Gov. Bob McDonnell has proposed auctioning off 1,000 licenses to sell liquor in the state, taking the business out of government’s hands. If approved, his plan would provide a projected one-time windfall of $458 million for transportation needs in the state, plus ongoing revenue of $229 million annually from fees.
The VRMA announced its support in a statement: “Our retail members have extensive experience selling alcoholic beverage products in a responsible manner,” it said. “VRMA believes that the retail sale of all products is best served by the private sector.”

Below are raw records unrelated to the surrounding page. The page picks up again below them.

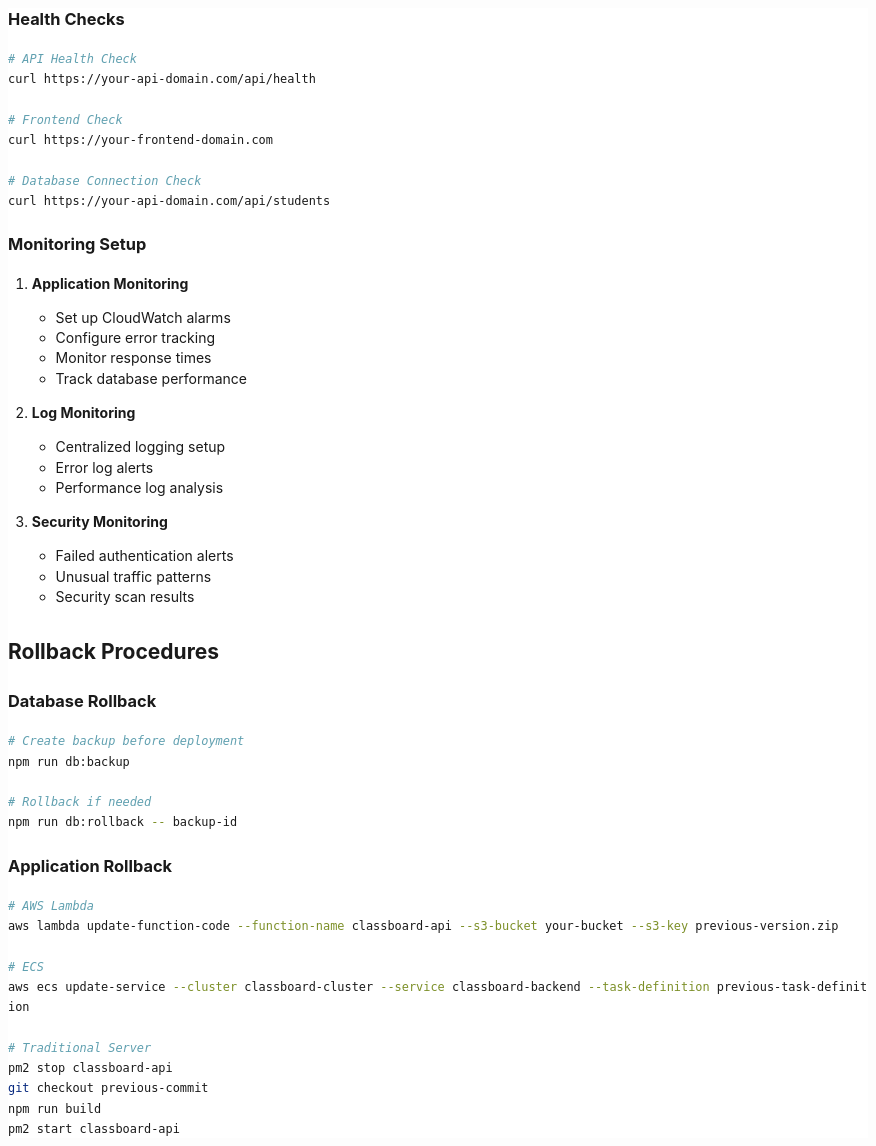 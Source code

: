 ### Health Checks
```bash
# API Health Check
curl https://your-api-domain.com/api/health

# Frontend Check
curl https://your-frontend-domain.com

# Database Connection Check
curl https://your-api-domain.com/api/students
```

### Monitoring Setup
1. **Application Monitoring**
   - Set up CloudWatch alarms
   - Configure error tracking
   - Monitor response times
   - Track database performance

2. **Log Monitoring**
   - Centralized logging setup
   - Error log alerts
   - Performance log analysis

3. **Security Monitoring**
   - Failed authentication alerts
   - Unusual traffic patterns
   - Security scan results

## Rollback Procedures

### Database Rollback
```bash
# Create backup before deployment
npm run db:backup

# Rollback if needed
npm run db:rollback -- backup-id
```

### Application Rollback
```bash
# AWS Lambda
aws lambda update-function-code --function-name classboard-api --s3-bucket your-bucket --s3-key previous-version.zip

# ECS
aws ecs update-service --cluster classboard-cluster --service classboard-backend --task-definition previous-task-definition

# Traditional Server
pm2 stop classboard-api
git checkout previous-commit
npm run build
pm2 start classboard-api
```
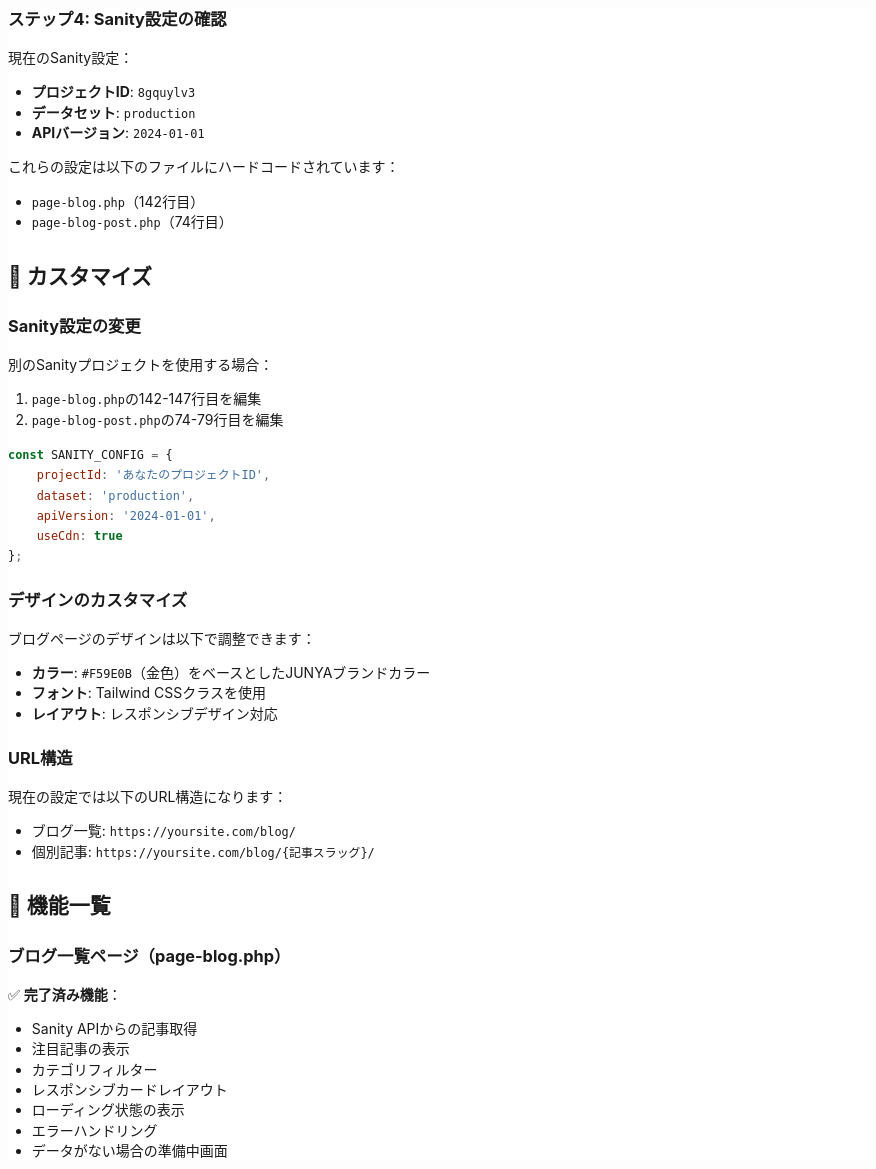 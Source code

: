 ### ステップ4: Sanity設定の確認

現在のSanity設定：
- **プロジェクトID**: `8gquylv3`
- **データセット**: `production`
- **APIバージョン**: `2024-01-01`

これらの設定は以下のファイルにハードコードされています：
- `page-blog.php`（142行目）
- `page-blog-post.php`（74行目）

## 🔧 カスタマイズ

### Sanity設定の変更

別のSanityプロジェクトを使用する場合：

1. `page-blog.php`の142-147行目を編集
2. `page-blog-post.php`の74-79行目を編集

```javascript
const SANITY_CONFIG = {
    projectId: 'あなたのプロジェクトID',
    dataset: 'production',
    apiVersion: '2024-01-01',
    useCdn: true
};
```

### デザインのカスタマイズ

ブログページのデザインは以下で調整できます：

- **カラー**: `#F59E0B`（金色）をベースとしたJUNYAブランドカラー
- **フォント**: Tailwind CSSクラスを使用
- **レイアウト**: レスポンシブデザイン対応

### URL構造

現在の設定では以下のURL構造になります：

- ブログ一覧: `https://yoursite.com/blog/`
- 個別記事: `https://yoursite.com/blog/{記事スラッグ}/`

## 📱 機能一覧

### ブログ一覧ページ（page-blog.php）

✅ **完了済み機能**：
- Sanity APIからの記事取得
- 注目記事の表示
- カテゴリフィルター
- レスポンシブカードレイアウト
- ローディング状態の表示
- エラーハンドリング
- データがない場合の準備中画面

Laurie Peterson Aldrich, president of the VRMA, also noted “This is something our organization has supported for some time. This is not a core function of government; retailers should be left to do the retailing.”
Asked if there were any potential pitfalls for VRMA members should the proposal pass, Aldrich was realistic. “It’s all going to depend on how it [the final proposal] is structured. It’s probably going to need some tweaks.”
And there are indeed some roadblocks involved. The governor’s office has set a minimum bid for beer and wine store licenses at $100,000, well beyond the scope of many small owners. And preferences for the licenses will be given to businesses that agree to hire some of the state’s 677 existing ABC employees. But once the licenses are obtained, they can be sold, leased or transferred, pending ABC Commission approval.
Asked what she thought the chances were of the proposal passing, Aldrich said, “Pretty good. But we won’t see anything until after the November elections.”
And what about those fees? “We’re working on it,” she said. “We just had an opportunity to meet with members and that issue came up. We have a fair amount of concern about it.”